*EXERCISE AIM*: Give again, word for word, only the lines of the material below from its first line through the one that holds "- [product_management_kb](#product_management_kb)"; pictures stay out.

*RECORDS PROVIDED*:
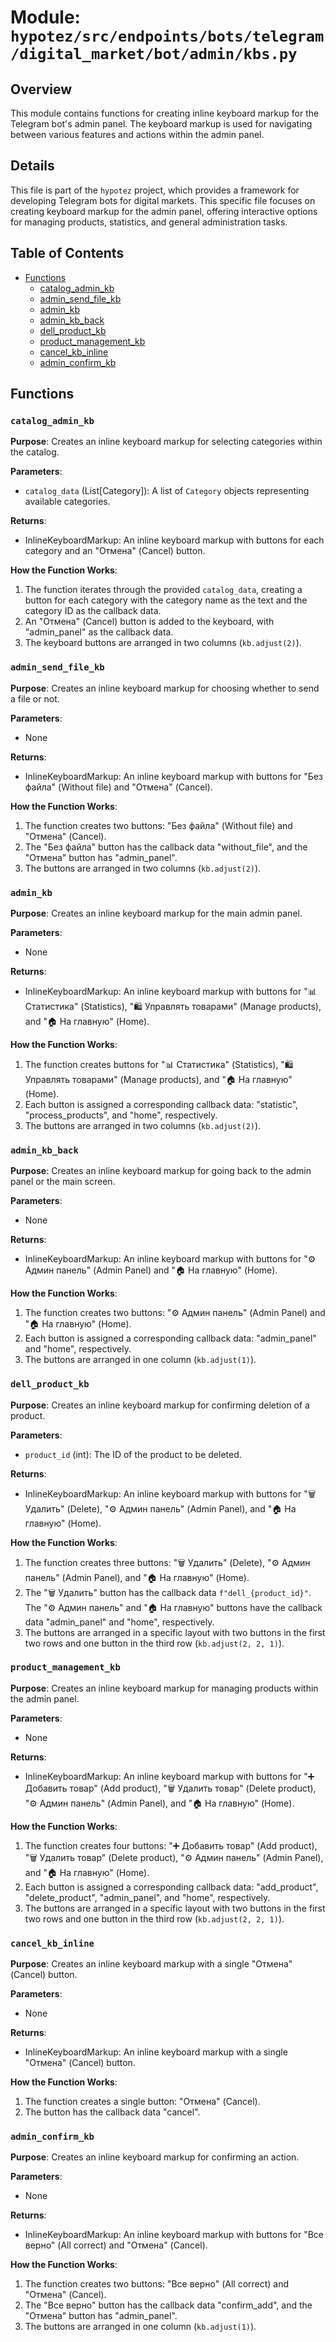 # Module: `hypotez/src/endpoints/bots/telegram/digital_market/bot/admin/kbs.py`

## Overview

This module contains functions for creating inline keyboard markup for the Telegram bot's admin panel. The keyboard markup is used for navigating between various features and actions within the admin panel.

## Details

This file is part of the `hypotez` project, which provides a framework for developing Telegram bots for digital markets. This specific file focuses on creating keyboard markup for the admin panel, offering interactive options for managing products, statistics, and general administration tasks.

## Table of Contents

- [Functions](#functions)
    - [catalog_admin_kb](#catalog_admin_kb)
    - [admin_send_file_kb](#admin_send_file_kb)
    - [admin_kb](#admin_kb)
    - [admin_kb_back](#admin_kb_back)
    - [dell_product_kb](#dell_product_kb)
    - [product_management_kb](#product_management_kb)
    - [cancel_kb_inline](#cancel_kb_inline)
    - [admin_confirm_kb](#admin_confirm_kb)

## Functions

### `catalog_admin_kb`

**Purpose**: Creates an inline keyboard markup for selecting categories within the catalog.

**Parameters**:

- `catalog_data` (List[Category]): A list of `Category` objects representing available categories.

**Returns**:

- InlineKeyboardMarkup: An inline keyboard markup with buttons for each category and an "Отмена" (Cancel) button.

**How the Function Works**:

1.  The function iterates through the provided `catalog_data`, creating a button for each category with the category name as the text and the category ID as the callback data.
2.  An "Отмена" (Cancel) button is added to the keyboard, with "admin_panel" as the callback data.
3.  The keyboard buttons are arranged in two columns (`kb.adjust(2)`).

### `admin_send_file_kb`

**Purpose**: Creates an inline keyboard markup for choosing whether to send a file or not.

**Parameters**:

- None

**Returns**:

- InlineKeyboardMarkup: An inline keyboard markup with buttons for "Без файла" (Without file) and "Отмена" (Cancel).

**How the Function Works**:

1.  The function creates two buttons: "Без файла" (Without file) and "Отмена" (Cancel).
2.  The "Без файла" button has the callback data "without_file", and the "Отмена" button has "admin_panel".
3.  The buttons are arranged in two columns (`kb.adjust(2)`).

### `admin_kb`

**Purpose**: Creates an inline keyboard markup for the main admin panel.

**Parameters**:

- None

**Returns**:

- InlineKeyboardMarkup: An inline keyboard markup with buttons for "📊 Статистика" (Statistics), "🛍️ Управлять товарами" (Manage products), and "🏠 На главную" (Home).

**How the Function Works**:

1.  The function creates buttons for "📊 Статистика" (Statistics), "🛍️ Управлять товарами" (Manage products), and "🏠 На главную" (Home).
2.  Each button is assigned a corresponding callback data: "statistic", "process_products", and "home", respectively.
3.  The buttons are arranged in two columns (`kb.adjust(2)`).

### `admin_kb_back`

**Purpose**: Creates an inline keyboard markup for going back to the admin panel or the main screen.

**Parameters**:

- None

**Returns**:

- InlineKeyboardMarkup: An inline keyboard markup with buttons for "⚙️ Админ панель" (Admin Panel) and "🏠 На главную" (Home).

**How the Function Works**:

1.  The function creates two buttons: "⚙️ Админ панель" (Admin Panel) and "🏠 На главную" (Home).
2.  Each button is assigned a corresponding callback data: "admin_panel" and "home", respectively.
3.  The buttons are arranged in one column (`kb.adjust(1)`).

### `dell_product_kb`

**Purpose**: Creates an inline keyboard markup for confirming deletion of a product.

**Parameters**:

- `product_id` (int): The ID of the product to be deleted.

**Returns**:

- InlineKeyboardMarkup: An inline keyboard markup with buttons for "🗑️ Удалить" (Delete), "⚙️ Админ панель" (Admin Panel), and "🏠 На главную" (Home).

**How the Function Works**:

1.  The function creates three buttons: "🗑️ Удалить" (Delete), "⚙️ Админ панель" (Admin Panel), and "🏠 На главную" (Home).
2.  The "🗑️ Удалить" button has the callback data `f"dell_{product_id}"`. The "⚙️ Админ панель" and "🏠 На главную" buttons have the callback data "admin_panel" and "home", respectively.
3.  The buttons are arranged in a specific layout with two buttons in the first two rows and one button in the third row (`kb.adjust(2, 2, 1)`).

### `product_management_kb`

**Purpose**: Creates an inline keyboard markup for managing products within the admin panel.

**Parameters**:

- None

**Returns**:

- InlineKeyboardMarkup: An inline keyboard markup with buttons for "➕ Добавить товар" (Add product), "🗑️ Удалить товар" (Delete product), "⚙️ Админ панель" (Admin Panel), and "🏠 На главную" (Home).

**How the Function Works**:

1.  The function creates four buttons: "➕ Добавить товар" (Add product), "🗑️ Удалить товар" (Delete product), "⚙️ Админ панель" (Admin Panel), and "🏠 На главную" (Home).
2.  Each button is assigned a corresponding callback data: "add_product", "delete_product", "admin_panel", and "home", respectively.
3.  The buttons are arranged in a specific layout with two buttons in the first two rows and one button in the third row (`kb.adjust(2, 2, 1)`).

### `cancel_kb_inline`

**Purpose**: Creates an inline keyboard markup with a single "Отмена" (Cancel) button.

**Parameters**:

- None

**Returns**:

- InlineKeyboardMarkup: An inline keyboard markup with a single "Отмена" (Cancel) button.

**How the Function Works**:

1.  The function creates a single button: "Отмена" (Cancel).
2.  The button has the callback data "cancel".

### `admin_confirm_kb`

**Purpose**: Creates an inline keyboard markup for confirming an action.

**Parameters**:

- None

**Returns**:

- InlineKeyboardMarkup: An inline keyboard markup with buttons for "Все верно" (All correct) and "Отмена" (Cancel).

**How the Function Works**:

1.  The function creates two buttons: "Все верно" (All correct) and "Отмена" (Cancel).
2.  The "Все верно" button has the callback data "confirm_add", and the "Отмена" button has "admin_panel".
3.  The buttons are arranged in one column (`kb.adjust(1)`).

*EXERCISE SOLUTION*:
 # Module: `hypotez/src/endpoints/bots/telegram/digital_market/bot/admin/kbs.py`

## Overview

This module contains functions for creating inline keyboard markup for the Telegram bot's admin panel. The keyboard markup is used for navigating between various features and actions within the admin panel.

## Details

This file is part of the `hypotez` project, which provides a framework for developing Telegram bots for digital markets. This specific file focuses on creating keyboard markup for the admin panel, offering interactive options for managing products, statistics, and general administration tasks.

## Table of Contents

- [Functions](#functions)
    - [catalog_admin_kb](#catalog_admin_kb)
    - [admin_send_file_kb](#admin_send_file_kb)
    - [admin_kb](#admin_kb)
    - [admin_kb_back](#admin_kb_back)
    - [dell_product_kb](#dell_product_kb)
    - [product_management_kb](#product_management_kb)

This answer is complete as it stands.